Ankara Protestan cemaatine yönelik baskıyı artırırken, yabancı uyruklu Protestanlar teker teker Türkiye’den gönderiliyor.
Amerikalı emekli öğretmen Mark Alan hayatının önemli dönemeçlerini hep geç yaşamış. Colorado eyaletinin Fort Collins kentinden olan Alan, 42 yaşındayken “hidayete ermiş”, ilk evliliğini de Protestanlığı seçen bir Türk olan Duygu ile 65 yaşındayken yapmış. Bugün 73 yaşında olan Alan, Al-Monitor’a telefonla verdiği mülakatta “Bizimkisi ilk görüşte aşktı” diyor. İzmir’e yerleşen çift huzurlu bir hayat sürmüş. Alan, “Türkiye’de hep güvende hissettim. Türk halkına gerçekten yakınlık duydum” diyor. Ne var ki çiftin hayatı geçtiğimiz haziranda bir çırpıda altüst olmuş. Alan ABD’den dönerken havaalanında polis tarafından durduruluyor ve kendisine bir daha Türkiye’ye giremeyeceği söyleniyor. “Bana herhangi bir gerekçe söylenmedi” diyen Alan, eşinin sayman olarak görev yaptığı İzmir’deki kilisede kendisinin herhangi bir görev üstlenmemiş olduğunu söylüyor.
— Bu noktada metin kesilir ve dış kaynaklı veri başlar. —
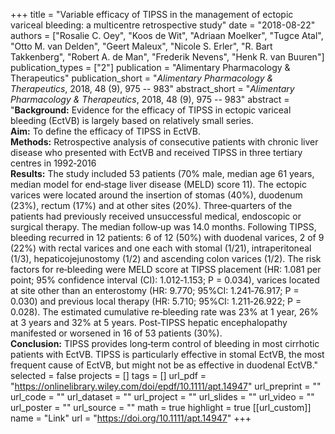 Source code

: +++
title = "Variable efficacy of TIPSS in the management of ectopic variceal bleeding: a multicentre retrospective study"
date = "2018-08-22"
authors = ["Rosalie C. Oey", "Koos de Wit", "Adriaan Moelker", "Tugce Atal",
"Otto M. van Delden", "Geert Maleux", "Nicole S. Erler", "R. Bart Takkenberg", 
"Robert A. de Man", "Frederik Nevens", "Henk R. van Buuren"]
publication_types = ["2"]
publication = "Alimentary Pharmacology & Therapeutics"
publication_short = "*Alimentary Pharmacology & Therapeutics*, 2018, 48 (9), 975 -- 983"
abstract_short = "*Alimentary Pharmacology & Therapeutics*, 2018, 48 (9), 975 -- 983"
abstract = "**Background:** Evidence for the efficacy of TIPSS in ectopic variceal bleeding (EctVB) is largely based on relatively small series.<br>**Aim:** To define the efficacy of TIPSS in EctVB.<br>**Methods:** Retrospective analysis of consecutive patients with chronic liver disease who presented with EctVB and received TIPSS in three tertiary centres in 1992‐2016<br>**Results:** The study included 53 patients (70% male, median age 61 years, median model for end‐stage liver disease (MELD) score 11). The ectopic varices were located around the insertion of stomas (40%), duodenum (23%), rectum (17%) and at other sites (20%). Three‐quarters of the patients had previously received unsuccessful medical, endoscopic or surgical therapy. The median follow‐up was 14.0 months. Following TIPSS, bleeding recurred in 12 patients: 6 of 12 (50%) with duodenal varices, 2 of 9 (22%) with rectal varices and one each with stomal (1/21), intraperitoneal (1/3), hepaticojejunostomy (1/2) and ascending colon varices (1/2). The risk factors for re‐bleeding were MELD score at TIPSS placement (HR: 1.081 per point; 95% confidence interval (CI): 1.012‐1.153; P = 0.034), varices located at site other than an enterostomy (HR: 9.770; 95%CI: 1.241‐76.917; P = 0.030) and previous local therapy (HR: 5.710; 95%CI: 1.211‐26.922; P = 0.028). The estimated cumulative re‐bleeding rate was 23% at 1 year, 26% at 3 years and 32% at 5 years. Post‐TIPSS hepatic encephalopathy manifested or worsened in 16 of 53 patients (30%).<br>**Conclusion:** TIPSS provides long‐term control of bleeding in most cirrhotic patients with EctVB. TIPSS is particularly effective in stomal EctVB, the most frequent cause of EctVB, but might not be as effective in duodenal EctVB."
selected = false
projects = []
tags = []
url_pdf = "https://onlinelibrary.wiley.com/doi/epdf/10.1111/apt.14947"
url_preprint = ""
url_code = ""
url_dataset = ""
url_project = ""
url_slides = ""
url_video = ""
url_poster = ""
url_source = ""
math = true
highlight = true
[[url_custom]]
    name = "Link"
    url = "https://doi.org/10.1111/apt.14947"
+++

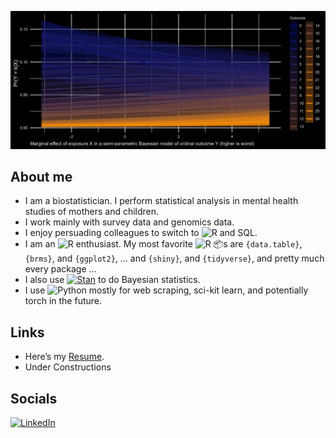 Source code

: 
<!-- README.md is generated from README.Rmd. Please edit that file -->

![banner_plot](./blob/banner_pic.jpg)

## About me

<!-- badges: start -->

-   I am a biostatistician. I perform statistical analysis in mental
    health studies of mothers and children.
-   I work mainly with survey data and genomics data.
-   I enjoy persuading colleagues to switch to
    ![R](https://img.shields.io/static/v1?label=%20&message=%20&color=blue&logo=R)
    and SQL.
-   I am an
    ![R](https://img.shields.io/static/v1?label=%20&message=%20&color=blue&logo=R)
    enthusiast. My most favorite
    ![R](https://img.shields.io/static/v1?label=%20&message=%20&color=blue&logo=R)
    📦s are `{data.table}`, `{brms}`, and `{ggplot2}`, … and `{shiny}`,
    and `{tidyverse}`, and pretty much every package …
-   I also use
    [![Stan](https://img.shields.io/static/v1?label=%20&message=Stan&color=B2011E&https://mc-stan.org/)](https://mc-stan.org/)
    to do Bayesian statistics.
-   I use
    ![Python](https://img.shields.io/static/v1?label=%20&message=%20&color=yellow&logo=Python)
    mostly for web scraping, sci-kit learn, and potentially torch in the
    future.  
    <!-- badges: end -->

<!-- ![banner_plot](https://github.com/hhp94/hhp94/blob/master/blob/banner_pic.jpg?raw=true) -->

## Links

-   Here’s my
    [Resume](https://docs.google.com/viewer?url=https://github.com/hhp94/hhp94/blob/master/inp/hhp_resume_ts.pdf?raw=true).
-   Under Constructions

## Socials

[![LinkedIn](https://img.shields.io/static/v1?label=%20&message=%20&color=blue&logo=LinkedIn&link=https://www.linkedin.com/in/hung-pham-3b3492113/)](https://www.linkedin.com/in/hung-pham-3b3492113/)
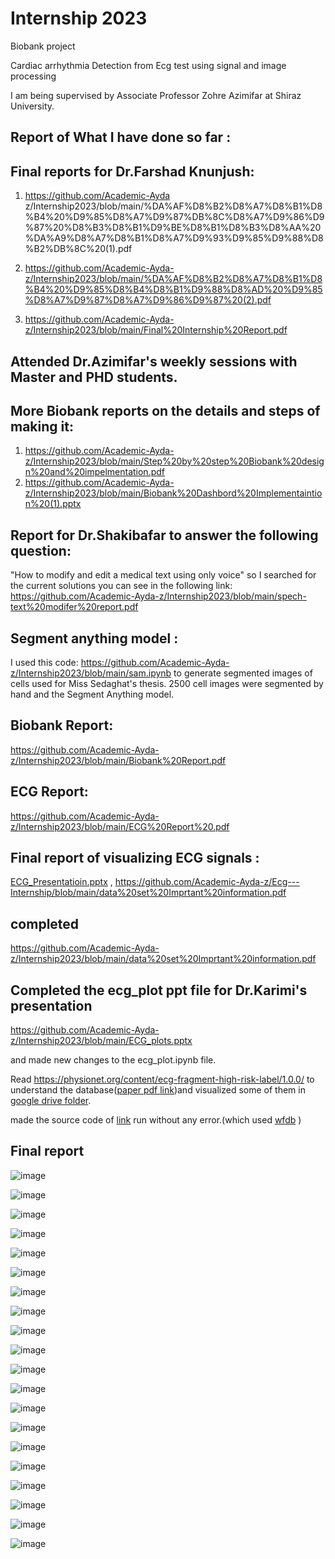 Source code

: # Internship 2023
Biobank project

Cardiac arrhythmia Detection from Ecg test using signal and image processing

I am being supervised by Associate Professor Zohre Azimifar at Shiraz University.

## Report of What I have done so far :

## Final reports for Dr.Farshad Knunjush:
1) https://github.com/Academic-Ayda z/Internship2023/blob/main/%DA%AF%D8%B2%D8%A7%D8%B1%D8%B4%20%D9%85%D8%A7%D9%87%DB%8C%D8%A7%D9%86%D9%87%20%D8%B3%D8%B1%D9%BE%D8%B1%D8%B3%D8%AA%20%DA%A9%D8%A7%D8%B1%D8%A7%D9%93%D9%85%D9%88%D8%B2%DB%8C%20(1).pdf

2) https://github.com/Academic-Ayda-z/Internship2023/blob/main/%DA%AF%D8%B2%D8%A7%D8%B1%D8%B4%20%D9%85%D8%B4%D8%B1%D9%88%D8%AD%20%D9%85%D8%A7%D9%87%D8%A7%D9%86%D9%87%20(2).pdf
3) https://github.com/Academic-Ayda-z/Internship2023/blob/main/Final%20Internship%20Report.pdf

## Attended  Dr.Azimifar's weekly sessions with Master and PHD students.

## More Biobank reports on the details and steps of making it:
1) https://github.com/Academic-Ayda-z/Internship2023/blob/main/Step%20by%20step%20Biobank%20design%20and%20impelmentation.pdf
2) https://github.com/Academic-Ayda-z/Internship2023/blob/main/Biobank%20Dashbord%20Implementaintion%20(1).pptx

## Report for Dr.Shakibafar to answer the following question:
  "How to modify and edit a medical text using only voice" so I searched for the current solutions you can see in the following link: https://github.com/Academic-Ayda-z/Internship2023/blob/main/spech-text%20modifer%20report.pdf

## Segment anything model :
I used this code: https://github.com/Academic-Ayda-z/Internship2023/blob/main/sam.ipynb
to generate segmented images of cells used for Miss Sedaghat's thesis.
2500 cell images were segmented by hand and the Segment Anything model.

## Biobank Report:
https://github.com/Academic-Ayda-z/Internship2023/blob/main/Biobank%20Report.pdf

## ECG Report:
https://github.com/Academic-Ayda-z/Internship2023/blob/main/ECG%20Report%20.pdf


## Final report of visualizing ECG signals :
[ECG_Presentatioin.pptx](https://github.com/Academic-Ayda-z/Ecg---Internship/blob/main/ECG_Presentatioin.pptx) , https://github.com/Academic-Ayda-z/Ecg---Internship/blob/main/data%20set%20Imprtant%20information.pdf

## completed 
https://github.com/Academic-Ayda-z/Internship2023/blob/main/data%20set%20Imprtant%20information.pdf

## Completed the ecg_plot ppt file for Dr.Karimi's presentation 
https://github.com/Academic-Ayda-z/Internship2023/blob/main/ECG_plots.pptx

and made new changes to the ecg_plot.ipynb file.

Read https://physionet.org/content/ecg-fragment-high-risk-label/1.0.0/ to understand the database([paper pdf link](https://drive.google.com/file/d/1COB_y73jNy_6JlL_2GeeZF37AjLmUvhn/view?usp=share_link))and visualized some of them in [google drive folder](https://drive.google.com/drive/folders/1gTstRn_Nq08Zk5gSuRHewYVE85lwDqeQ?usp=share_link).

made the source code of [link](https://towardsdatascience.com/detecting-heart-arrhythmias-with-deep-learning-in-keras-with-dense-cnn-and-lstm-add337d9e41f) run without any error.(which used [wfdb](https://physionet.org/content/wfdb-python/4.1.0/) )

## Final report


![image](https://github.com/Academic-Ayda-z/Internship2023/assets/103877048/d78b8092-fadf-40ff-a741-47a578e86cc5)

![image](https://github.com/Academic-Ayda-z/Internship2023/assets/103877048/a82b2261-ad96-464f-93ec-fcbc7a47d601)

![image](https://github.com/Academic-Ayda-z/Internship2023/assets/103877048/ca880357-722a-4714-8c92-5c436bd62d08)

![image](https://github.com/Academic-Ayda-z/Internship2023/assets/103877048/1d85ddeb-bcaf-47a6-b19b-3e8069280da8)

![image](https://github.com/Academic-Ayda-z/Internship2023/assets/103877048/ca83d642-0352-471f-8bb3-5dce7db2f9ae)

![image](https://github.com/Academic-Ayda-z/Internship2023/assets/103877048/b673ee9a-5795-48d1-b217-68023ab188da)

![image](https://github.com/Academic-Ayda-z/Internship2023/assets/103877048/545a94dd-6d0a-4b38-a82f-28836ac37465)

![image](https://github.com/Academic-Ayda-z/Internship2023/assets/103877048/ae104b1d-56a9-48b3-87c8-e3a825d0798f)

![image](https://github.com/Academic-Ayda-z/Internship2023/assets/103877048/75096237-6919-4204-b9c4-f734a1405b28)

![image](https://github.com/Academic-Ayda-z/Internship2023/assets/103877048/f7cdb998-1d2d-497c-99da-9948b942f9b9)

![image](https://github.com/Academic-Ayda-z/Internship2023/assets/103877048/385c2daf-c772-4a66-a984-d8ececdb28ba)

![image](https://github.com/Academic-Ayda-z/Internship2023/assets/103877048/f517b3a2-24e7-4bd6-adf9-e18d4ed78da9)

![image](https://github.com/Academic-Ayda-z/Internship2023/assets/103877048/0c55cf27-c3c4-4908-9a3a-044c29358e07)

![image](https://github.com/Academic-Ayda-z/Internship2023/assets/103877048/c74dec5e-b807-4112-8ef4-353092539f4c)

![image](https://github.com/Academic-Ayda-z/Internship2023/assets/103877048/897cc079-ee10-494b-aad1-b30fe18e41e1)

![image](https://github.com/Academic-Ayda-z/Internship2023/assets/103877048/89b3fa56-50cf-4e44-9d93-9860152289f6)

![image](https://github.com/Academic-Ayda-z/Internship2023/assets/103877048/fc2ec84e-aa43-49d3-ba1f-00363a6736dc)

![image](https://github.com/Academic-Ayda-z/Internship2023/assets/103877048/8d1cae49-8a11-433e-af12-3a1e3a62e382)

![image](https://github.com/Academic-Ayda-z/Internship2023/assets/103877048/6e77ea05-ee5a-42ac-b108-a5b2b07d1365)

![image](https://github.com/Academic-Ayda-z/Internship2023/assets/103877048/123e578f-5a36-462b-b958-6d3e3ca11e3b)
Alan, herhangi bir adli süreç olmaksızın Türkiye’ye girişi yasaklanan 5o’yi aşkın yabancı Protestan’dan biri. Aralarında Finlandiya, Almanya ve Güney Kore vatandaşlarının olduğu bu kişiler, “kamu düzeni ve kamu sağlığına tehdit” oluşturdukları gerekçesiyle Türkiye’den men edilmiş. Aralarında 26 ABD vatandaşı var.
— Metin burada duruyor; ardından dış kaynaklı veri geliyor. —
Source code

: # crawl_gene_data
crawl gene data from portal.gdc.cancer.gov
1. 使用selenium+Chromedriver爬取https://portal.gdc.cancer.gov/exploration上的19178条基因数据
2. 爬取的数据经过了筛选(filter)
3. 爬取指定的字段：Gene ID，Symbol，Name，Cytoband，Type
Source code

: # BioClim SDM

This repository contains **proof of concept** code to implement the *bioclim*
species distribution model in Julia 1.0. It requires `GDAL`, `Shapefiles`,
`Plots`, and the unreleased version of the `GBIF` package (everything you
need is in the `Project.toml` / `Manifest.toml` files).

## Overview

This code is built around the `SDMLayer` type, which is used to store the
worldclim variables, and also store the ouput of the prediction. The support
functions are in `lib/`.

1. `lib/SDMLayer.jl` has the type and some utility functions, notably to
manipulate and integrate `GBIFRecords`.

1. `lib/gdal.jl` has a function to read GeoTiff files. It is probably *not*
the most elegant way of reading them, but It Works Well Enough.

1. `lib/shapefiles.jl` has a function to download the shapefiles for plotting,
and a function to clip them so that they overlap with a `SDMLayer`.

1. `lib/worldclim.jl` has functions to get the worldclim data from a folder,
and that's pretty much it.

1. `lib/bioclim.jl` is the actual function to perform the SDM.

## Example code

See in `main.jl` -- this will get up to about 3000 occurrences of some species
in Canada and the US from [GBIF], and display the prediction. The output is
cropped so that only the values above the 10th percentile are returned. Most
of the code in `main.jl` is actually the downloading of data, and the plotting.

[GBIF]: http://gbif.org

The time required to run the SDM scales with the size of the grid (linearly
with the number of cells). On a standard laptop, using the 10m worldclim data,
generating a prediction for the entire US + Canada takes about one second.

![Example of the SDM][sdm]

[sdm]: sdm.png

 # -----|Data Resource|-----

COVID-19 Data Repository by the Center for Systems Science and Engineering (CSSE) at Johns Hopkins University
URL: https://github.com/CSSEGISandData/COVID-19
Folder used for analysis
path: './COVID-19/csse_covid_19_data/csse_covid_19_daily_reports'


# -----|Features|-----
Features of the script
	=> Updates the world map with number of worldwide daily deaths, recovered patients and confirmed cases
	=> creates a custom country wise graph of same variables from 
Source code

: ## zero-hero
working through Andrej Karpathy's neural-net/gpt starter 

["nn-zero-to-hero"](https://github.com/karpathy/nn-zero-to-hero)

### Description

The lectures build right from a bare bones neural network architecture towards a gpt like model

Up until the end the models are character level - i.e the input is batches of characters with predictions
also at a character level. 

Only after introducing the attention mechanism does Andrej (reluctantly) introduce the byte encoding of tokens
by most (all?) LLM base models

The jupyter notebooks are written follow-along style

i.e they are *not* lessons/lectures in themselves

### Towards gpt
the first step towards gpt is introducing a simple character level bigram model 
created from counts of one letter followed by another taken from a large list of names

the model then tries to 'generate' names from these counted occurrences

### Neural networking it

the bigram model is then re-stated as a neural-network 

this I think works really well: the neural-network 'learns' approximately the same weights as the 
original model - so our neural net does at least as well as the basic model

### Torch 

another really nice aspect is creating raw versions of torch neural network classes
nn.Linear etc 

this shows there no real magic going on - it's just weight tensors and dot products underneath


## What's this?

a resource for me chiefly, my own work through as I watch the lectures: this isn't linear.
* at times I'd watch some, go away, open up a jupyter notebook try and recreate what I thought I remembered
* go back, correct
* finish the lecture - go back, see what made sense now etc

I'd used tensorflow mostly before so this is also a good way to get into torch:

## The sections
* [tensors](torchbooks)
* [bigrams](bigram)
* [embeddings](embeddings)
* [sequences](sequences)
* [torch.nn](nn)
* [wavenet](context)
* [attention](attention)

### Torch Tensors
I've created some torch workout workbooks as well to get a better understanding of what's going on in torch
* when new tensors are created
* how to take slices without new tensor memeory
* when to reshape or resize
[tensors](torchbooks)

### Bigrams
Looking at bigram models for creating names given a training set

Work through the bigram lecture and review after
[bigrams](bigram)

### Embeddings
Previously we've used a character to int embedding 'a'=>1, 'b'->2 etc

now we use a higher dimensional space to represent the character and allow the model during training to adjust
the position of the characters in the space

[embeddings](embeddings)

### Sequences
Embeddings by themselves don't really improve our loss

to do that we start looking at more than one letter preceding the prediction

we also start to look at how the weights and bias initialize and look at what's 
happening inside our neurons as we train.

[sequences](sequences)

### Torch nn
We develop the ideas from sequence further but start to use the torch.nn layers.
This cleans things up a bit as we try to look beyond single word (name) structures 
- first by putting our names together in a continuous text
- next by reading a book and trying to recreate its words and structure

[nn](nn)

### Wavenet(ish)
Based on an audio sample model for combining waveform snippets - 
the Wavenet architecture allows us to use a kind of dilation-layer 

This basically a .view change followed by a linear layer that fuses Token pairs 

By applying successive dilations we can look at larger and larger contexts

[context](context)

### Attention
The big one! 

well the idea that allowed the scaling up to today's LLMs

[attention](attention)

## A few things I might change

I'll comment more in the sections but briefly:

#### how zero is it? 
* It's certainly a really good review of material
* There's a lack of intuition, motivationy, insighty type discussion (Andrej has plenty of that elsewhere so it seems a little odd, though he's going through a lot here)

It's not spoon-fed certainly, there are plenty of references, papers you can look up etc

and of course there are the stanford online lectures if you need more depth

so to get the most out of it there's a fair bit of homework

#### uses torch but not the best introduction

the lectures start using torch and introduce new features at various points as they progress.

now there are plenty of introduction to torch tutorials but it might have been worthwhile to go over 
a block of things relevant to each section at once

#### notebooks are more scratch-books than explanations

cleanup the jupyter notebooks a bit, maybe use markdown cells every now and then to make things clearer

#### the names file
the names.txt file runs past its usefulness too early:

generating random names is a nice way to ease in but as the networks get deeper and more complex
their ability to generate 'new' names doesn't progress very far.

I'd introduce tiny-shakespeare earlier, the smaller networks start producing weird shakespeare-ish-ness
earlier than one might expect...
Protestanlara yönelik sınırdışı dalgası, Amerikalı pastör Andrew Brunson’un Ekim 2018’de serbest bırakılmasından sonra başladı. Brunson, 15 Temmuz 2016’da Cumhurbaşkanı Recep Tayyip Erdoğan’a karşı düzenlenen başarısız darbe girişimiyle bağlantılı tuhaf terör suçlamalarıyla iki yıl boyunca İzmir yakınlarındaki bir cezaevinde tutulmuştu. Sınırdışı kararları tam gaz devam ediyor ve Alan çiftinde olduğu gibi aileleri parçalıyor.
Ankara’da bir Türk pastörle evli olan Amerikalı Joy Anna Crow Subasıgüller, 5 Haziran’da oturma izninin yenilenmeyeceğine dair İçişleri Bakanlığı’ndan bildirim almış. Türkiye’yi terk etmesi için 10 gün süre verilmiş. İki çocuk annesi olan 39 yaşındaki kadına herhangi bir gerekçe bildirilmemiş.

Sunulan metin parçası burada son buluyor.